Task brief: Below are some records; output exactly the lines from the line with "NWEBACTIONSTIMEDOUT | &quot;nWebActionsTimedout&quot; |" to the line with "RANGEBOUND | &quot;rangeBound&quot; |", both ends kept, and nothing more.

Data excerpts:
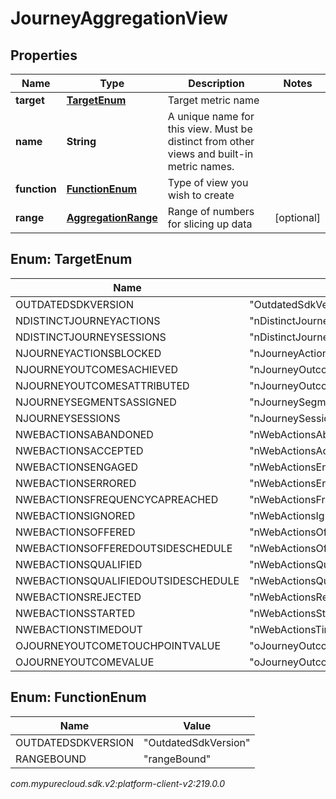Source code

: # JourneyAggregationView


## Properties

| Name | Type | Description | Notes |
| ------------ | ------------- | ------------- | ------------- |
| **target** | [**TargetEnum**](#Enum--TargetEnum) | Target metric name |  |
| **name** | **String** | A unique name for this view. Must be distinct from other views and built-in metric names. |  |
| **function** | [**FunctionEnum**](#Enum--FunctionEnum) | Type of view you wish to create |  |
| **range** | [**AggregationRange**](AggregationRange) | Range of numbers for slicing up data |  [optional] |


## Enum: TargetEnum

| Name | Value |
| ---- | ----- |
| OUTDATEDSDKVERSION | &quot;OutdatedSdkVersion&quot; | 
| NDISTINCTJOURNEYACTIONS | &quot;nDistinctJourneyActions&quot; | 
| NDISTINCTJOURNEYSESSIONS | &quot;nDistinctJourneySessions&quot; | 
| NJOURNEYACTIONSBLOCKED | &quot;nJourneyActionsBlocked&quot; | 
| NJOURNEYOUTCOMESACHIEVED | &quot;nJourneyOutcomesAchieved&quot; | 
| NJOURNEYOUTCOMESATTRIBUTED | &quot;nJourneyOutcomesAttributed&quot; | 
| NJOURNEYSEGMENTSASSIGNED | &quot;nJourneySegmentsAssigned&quot; | 
| NJOURNEYSESSIONS | &quot;nJourneySessions&quot; | 
| NWEBACTIONSABANDONED | &quot;nWebActionsAbandoned&quot; | 
| NWEBACTIONSACCEPTED | &quot;nWebActionsAccepted&quot; | 
| NWEBACTIONSENGAGED | &quot;nWebActionsEngaged&quot; | 
| NWEBACTIONSERRORED | &quot;nWebActionsErrored&quot; | 
| NWEBACTIONSFREQUENCYCAPREACHED | &quot;nWebActionsFrequencyCapReached&quot; | 
| NWEBACTIONSIGNORED | &quot;nWebActionsIgnored&quot; | 
| NWEBACTIONSOFFERED | &quot;nWebActionsOffered&quot; | 
| NWEBACTIONSOFFEREDOUTSIDESCHEDULE | &quot;nWebActionsOfferedOutsideSchedule&quot; | 
| NWEBACTIONSQUALIFIED | &quot;nWebActionsQualified&quot; | 
| NWEBACTIONSQUALIFIEDOUTSIDESCHEDULE | &quot;nWebActionsQualifiedOutsideSchedule&quot; | 
| NWEBACTIONSREJECTED | &quot;nWebActionsRejected&quot; | 
| NWEBACTIONSSTARTED | &quot;nWebActionsStarted&quot; | 
| NWEBACTIONSTIMEDOUT | &quot;nWebActionsTimedout&quot; | 
| OJOURNEYOUTCOMETOUCHPOINTVALUE | &quot;oJourneyOutcomeTouchpointValue&quot; | 
| OJOURNEYOUTCOMEVALUE | &quot;oJourneyOutcomeValue&quot; | 


## Enum: FunctionEnum

| Name | Value |
| ---- | ----- |
| OUTDATEDSDKVERSION | &quot;OutdatedSdkVersion&quot; | 
| RANGEBOUND | &quot;rangeBound&quot; | 




_com.mypurecloud.sdk.v2:platform-client-v2:219.0.0_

Task response:
| NWEBACTIONSTIMEDOUT | &quot;nWebActionsTimedout&quot; | 
| OJOURNEYOUTCOMETOUCHPOINTVALUE | &quot;oJourneyOutcomeTouchpointValue&quot; | 
| OJOURNEYOUTCOMEVALUE | &quot;oJourneyOutcomeValue&quot; | 


## Enum: FunctionEnum

| Name | Value |
| ---- | ----- |
| OUTDATEDSDKVERSION | &quot;OutdatedSdkVersion&quot; | 
| RANGEBOUND | &quot;rangeBound&quot; | 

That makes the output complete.